Saved data entries:

━━━━━━━━━━━━━━━━━━━━

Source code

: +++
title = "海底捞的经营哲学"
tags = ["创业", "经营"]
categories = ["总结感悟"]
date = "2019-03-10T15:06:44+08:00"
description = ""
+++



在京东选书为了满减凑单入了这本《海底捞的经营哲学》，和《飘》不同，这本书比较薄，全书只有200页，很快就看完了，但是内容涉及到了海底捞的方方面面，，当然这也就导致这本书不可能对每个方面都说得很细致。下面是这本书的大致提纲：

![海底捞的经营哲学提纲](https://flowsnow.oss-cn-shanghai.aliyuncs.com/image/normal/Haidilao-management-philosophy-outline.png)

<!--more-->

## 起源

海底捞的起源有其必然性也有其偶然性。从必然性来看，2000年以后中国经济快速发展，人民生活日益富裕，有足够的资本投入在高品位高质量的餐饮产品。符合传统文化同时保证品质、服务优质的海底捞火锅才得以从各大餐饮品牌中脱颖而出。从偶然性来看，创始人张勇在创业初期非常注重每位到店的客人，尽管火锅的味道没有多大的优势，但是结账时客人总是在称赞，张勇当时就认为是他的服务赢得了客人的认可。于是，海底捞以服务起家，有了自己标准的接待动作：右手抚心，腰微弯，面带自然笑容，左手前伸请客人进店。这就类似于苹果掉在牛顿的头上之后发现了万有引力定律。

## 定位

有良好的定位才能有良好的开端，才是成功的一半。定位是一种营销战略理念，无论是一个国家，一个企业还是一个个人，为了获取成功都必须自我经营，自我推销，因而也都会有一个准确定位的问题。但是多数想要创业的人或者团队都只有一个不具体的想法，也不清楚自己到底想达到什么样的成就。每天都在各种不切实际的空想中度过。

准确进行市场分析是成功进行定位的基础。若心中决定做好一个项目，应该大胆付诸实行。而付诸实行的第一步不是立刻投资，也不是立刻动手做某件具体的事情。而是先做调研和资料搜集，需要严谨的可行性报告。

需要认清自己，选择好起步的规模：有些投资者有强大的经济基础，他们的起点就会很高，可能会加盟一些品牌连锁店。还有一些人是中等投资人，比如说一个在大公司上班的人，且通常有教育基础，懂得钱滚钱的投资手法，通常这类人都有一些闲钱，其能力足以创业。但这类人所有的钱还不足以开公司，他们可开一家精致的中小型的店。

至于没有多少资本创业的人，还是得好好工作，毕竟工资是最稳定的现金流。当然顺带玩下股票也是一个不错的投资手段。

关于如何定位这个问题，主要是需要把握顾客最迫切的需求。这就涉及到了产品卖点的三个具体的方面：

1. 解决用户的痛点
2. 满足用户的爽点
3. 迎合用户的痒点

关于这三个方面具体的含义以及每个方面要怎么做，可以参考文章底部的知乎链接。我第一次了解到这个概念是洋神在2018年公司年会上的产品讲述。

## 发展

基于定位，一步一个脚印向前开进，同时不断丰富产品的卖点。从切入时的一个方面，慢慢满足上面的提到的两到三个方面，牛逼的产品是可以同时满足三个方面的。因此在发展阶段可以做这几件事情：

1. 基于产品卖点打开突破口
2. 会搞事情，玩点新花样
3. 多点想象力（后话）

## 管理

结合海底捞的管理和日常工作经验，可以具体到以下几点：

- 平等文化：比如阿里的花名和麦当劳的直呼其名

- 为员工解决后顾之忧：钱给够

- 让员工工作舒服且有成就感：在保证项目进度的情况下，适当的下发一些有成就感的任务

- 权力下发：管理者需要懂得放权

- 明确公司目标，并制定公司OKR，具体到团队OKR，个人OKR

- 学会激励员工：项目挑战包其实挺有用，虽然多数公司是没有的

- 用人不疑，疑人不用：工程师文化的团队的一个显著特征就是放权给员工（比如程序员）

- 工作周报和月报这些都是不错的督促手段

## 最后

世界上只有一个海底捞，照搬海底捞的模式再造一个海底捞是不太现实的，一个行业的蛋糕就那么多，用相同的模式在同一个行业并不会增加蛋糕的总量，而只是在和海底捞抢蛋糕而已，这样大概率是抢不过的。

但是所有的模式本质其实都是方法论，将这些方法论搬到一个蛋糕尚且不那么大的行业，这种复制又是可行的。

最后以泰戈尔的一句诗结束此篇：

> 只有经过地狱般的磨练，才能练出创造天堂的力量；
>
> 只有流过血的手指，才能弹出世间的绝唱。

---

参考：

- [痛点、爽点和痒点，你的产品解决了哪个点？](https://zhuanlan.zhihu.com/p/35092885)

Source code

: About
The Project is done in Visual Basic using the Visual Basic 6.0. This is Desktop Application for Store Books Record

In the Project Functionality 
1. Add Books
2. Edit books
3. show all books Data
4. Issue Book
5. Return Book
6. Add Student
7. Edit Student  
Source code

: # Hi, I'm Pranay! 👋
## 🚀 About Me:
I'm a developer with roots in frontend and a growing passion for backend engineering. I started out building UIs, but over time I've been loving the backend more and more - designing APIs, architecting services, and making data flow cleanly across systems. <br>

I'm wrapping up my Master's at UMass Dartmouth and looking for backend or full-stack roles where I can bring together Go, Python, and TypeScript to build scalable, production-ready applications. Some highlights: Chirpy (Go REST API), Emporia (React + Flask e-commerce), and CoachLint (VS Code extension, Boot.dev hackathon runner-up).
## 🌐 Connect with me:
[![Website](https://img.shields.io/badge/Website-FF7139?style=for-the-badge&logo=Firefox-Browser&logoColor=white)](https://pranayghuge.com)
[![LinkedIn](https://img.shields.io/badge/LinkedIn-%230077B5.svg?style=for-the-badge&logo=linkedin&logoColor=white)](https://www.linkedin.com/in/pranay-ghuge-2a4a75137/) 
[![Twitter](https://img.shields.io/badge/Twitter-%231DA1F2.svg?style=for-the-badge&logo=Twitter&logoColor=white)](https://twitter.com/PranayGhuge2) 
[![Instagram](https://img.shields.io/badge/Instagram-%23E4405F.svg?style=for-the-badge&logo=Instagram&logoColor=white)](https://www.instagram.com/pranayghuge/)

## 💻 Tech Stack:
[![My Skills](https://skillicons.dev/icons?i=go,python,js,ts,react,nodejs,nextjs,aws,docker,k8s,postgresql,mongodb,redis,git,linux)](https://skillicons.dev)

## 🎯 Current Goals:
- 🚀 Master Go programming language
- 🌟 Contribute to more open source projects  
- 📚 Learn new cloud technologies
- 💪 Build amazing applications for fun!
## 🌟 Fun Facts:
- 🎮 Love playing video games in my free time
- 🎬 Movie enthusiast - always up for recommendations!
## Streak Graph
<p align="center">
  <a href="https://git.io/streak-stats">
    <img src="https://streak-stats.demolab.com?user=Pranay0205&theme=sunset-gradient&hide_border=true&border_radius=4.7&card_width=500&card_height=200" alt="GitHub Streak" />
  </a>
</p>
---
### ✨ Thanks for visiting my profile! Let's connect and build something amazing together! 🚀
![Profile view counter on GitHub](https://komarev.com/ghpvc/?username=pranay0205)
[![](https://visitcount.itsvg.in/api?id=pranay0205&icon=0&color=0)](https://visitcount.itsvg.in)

━━━━━━━━━━━━━━━━━━━━

ACTIVITY: Retype the entries in full. Keep every line identical.

EXPECTED ANSWER:
Source code

: +++
title = "海底捞的经营哲学"
tags = ["创业", "经营"]
categories = ["总结感悟"]
date = "2019-03-10T15:06:44+08:00"
description = ""
+++



在京东选书为了满减凑单入了这本《海底捞的经营哲学》，和《飘》不同，这本书比较薄，全书只有200页，很快就看完了，但是内容涉及到了海底捞的方方面面，，当然这也就导致这本书不可能对每个方面都说得很细致。下面是这本书的大致提纲：

![海底捞的经营哲学提纲](https://flowsnow.oss-cn-shanghai.aliyuncs.com/image/normal/Haidilao-management-philosophy-outline.png)

<!--more-->

## 起源

海底捞的起源有其必然性也有其偶然性。从必然性来看，2000年以后中国经济快速发展，人民生活日益富裕，有足够的资本投入在高品位高质量的餐饮产品。符合传统文化同时保证品质、服务优质的海底捞火锅才得以从各大餐饮品牌中脱颖而出。从偶然性来看，创始人张勇在创业初期非常注重每位到店的客人，尽管火锅的味道没有多大的优势，但是结账时客人总是在称赞，张勇当时就认为是他的服务赢得了客人的认可。于是，海底捞以服务起家，有了自己标准的接待动作：右手抚心，腰微弯，面带自然笑容，左手前伸请客人进店。这就类似于苹果掉在牛顿的头上之后发现了万有引力定律。

## 定位

有良好的定位才能有良好的开端，才是成功的一半。定位是一种营销战略理念，无论是一个国家，一个企业还是一个个人，为了获取成功都必须自我经营，自我推销，因而也都会有一个准确定位的问题。但是多数想要创业的人或者团队都只有一个不具体的想法，也不清楚自己到底想达到什么样的成就。每天都在各种不切实际的空想中度过。

准确进行市场分析是成功进行定位的基础。若心中决定做好一个项目，应该大胆付诸实行。而付诸实行的第一步不是立刻投资，也不是立刻动手做某件具体的事情。而是先做调研和资料搜集，需要严谨的可行性报告。

需要认清自己，选择好起步的规模：有些投资者有强大的经济基础，他们的起点就会很高，可能会加盟一些品牌连锁店。还有一些人是中等投资人，比如说一个在大公司上班的人，且通常有教育基础，懂得钱滚钱的投资手法，通常这类人都有一些闲钱，其能力足以创业。但这类人所有的钱还不足以开公司，他们可开一家精致的中小型的店。

至于没有多少资本创业的人，还是得好好工作，毕竟工资是最稳定的现金流。当然顺带玩下股票也是一个不错的投资手段。

关于如何定位这个问题，主要是需要把握顾客最迫切的需求。这就涉及到了产品卖点的三个具体的方面：

1. 解决用户的痛点
2. 满足用户的爽点
3. 迎合用户的痒点

关于这三个方面具体的含义以及每个方面要怎么做，可以参考文章底部的知乎链接。我第一次了解到这个概念是洋神在2018年公司年会上的产品讲述。

## 发展

基于定位，一步一个脚印向前开进，同时不断丰富产品的卖点。从切入时的一个方面，慢慢满足上面的提到的两到三个方面，牛逼的产品是可以同时满足三个方面的。因此在发展阶段可以做这几件事情：

1. 基于产品卖点打开突破口
2. 会搞事情，玩点新花样
3. 多点想象力（后话）

## 管理

结合海底捞的管理和日常工作经验，可以具体到以下几点：

- 平等文化：比如阿里的花名和麦当劳的直呼其名

- 为员工解决后顾之忧：钱给够

- 让员工工作舒服且有成就感：在保证项目进度的情况下，适当的下发一些有成就感的任务

- 权力下发：管理者需要懂得放权

- 明确公司目标，并制定公司OKR，具体到团队OKR，个人OKR

- 学会激励员工：项目挑战包其实挺有用，虽然多数公司是没有的

- 用人不疑，疑人不用：工程师文化的团队的一个显著特征就是放权给员工（比如程序员）

- 工作周报和月报这些都是不错的督促手段

## 最后

世界上只有一个海底捞，照搬海底捞的模式再造一个海底捞是不太现实的，一个行业的蛋糕就那么多，用相同的模式在同一个行业并不会增加蛋糕的总量，而只是在和海底捞抢蛋糕而已，这样大概率是抢不过的。

但是所有的模式本质其实都是方法论，将这些方法论搬到一个蛋糕尚且不那么大的行业，这种复制又是可行的。

最后以泰戈尔的一句诗结束此篇：

> 只有经过地狱般的磨练，才能练出创造天堂的力量；
>
> 只有流过血的手指，才能弹出世间的绝唱。

---

参考：

- [痛点、爽点和痒点，你的产品解决了哪个点？](https://zhuanlan.zhihu.com/p/35092885)

Source code

: About
The Project is done in Visual Basic using the Visual Basic 6.0. This is Desktop Application for Store Books Record

In the Project Functionality 
1. Add Books
2. Edit books
3. show all books Data
4. Issue Book
5. Return Book
6. Add Student
7. Edit Student  
Source code

: # Hi, I'm Pranay! 👋
## 🚀 About Me:
I'm a developer with roots in frontend and a growing passion for backend engineering. I started out building UIs, but over time I've been loving the backend more and more - designing APIs, architecting services, and making data flow cleanly across systems. <br>

I'm wrapping up my Master's at UMass Dartmouth and looking for backend or full-stack roles where I can bring together Go, Python, and TypeScript to build scalable, production-ready applications. Some highlights: Chirpy (Go REST API), Emporia (React + Flask e-commerce), and CoachLint (VS Code extension, Boot.dev hackathon runner-up).
## 🌐 Connect with me:
[![Website](https://img.shields.io/badge/Website-FF7139?style=for-the-badge&logo=Firefox-Browser&logoColor=white)](https://pranayghuge.com)
[![LinkedIn](https://img.shields.io/badge/LinkedIn-%230077B5.svg?style=for-the-badge&logo=linkedin&logoColor=white)](https://www.linkedin.com/in/pranay-ghuge-2a4a75137/) 
[![Twitter](https://img.shields.io/badge/Twitter-%231DA1F2.svg?style=for-the-badge&logo=Twitter&logoColor=white)](https://twitter.com/PranayGhuge2) 
[![Instagram](https://img.shields.io/badge/Instagram-%23E4405F.svg?style=for-the-badge&logo=Instagram&logoColor=white)](https://www.instagram.com/pranayghuge/)

## 💻 Tech Stack:
[![My Skills](https://skillicons.dev/icons?i=go,python,js,ts,react,nodejs,nextjs,aws,docker,k8s,postgresql,mongodb,redis,git,linux)](https://skillicons.dev)

## 🎯 Current Goals:
- 🚀 Master Go programming language
- 🌟 Contribute to more open source projects  
- 📚 Learn new cloud technologies
- 💪 Build amazing applications for fun!
## 🌟 Fun Facts:
- 🎮 Love playing video games in my free time
- 🎬 Movie enthusiast - always up for recommendations!
## Streak Graph
<p align="center">
  <a href="https://git.io/streak-stats">
    <img src="https://streak-stats.demolab.com?user=Pranay0205&theme=sunset-gradient&hide_border=true&border_radius=4.7&card_width=500&card_height=200" alt="GitHub Streak" />
  </a>
</p>
---
### ✨ Thanks for visiting my profile! Let's connect and build something amazing together! 🚀
![Profile view counter on GitHub](https://komarev.com/ghpvc/?username=pranay0205)
[![](https://visitcount.itsvg.in/api?id=pranay0205&icon=0&color=0)](https://visitcount.itsvg.in)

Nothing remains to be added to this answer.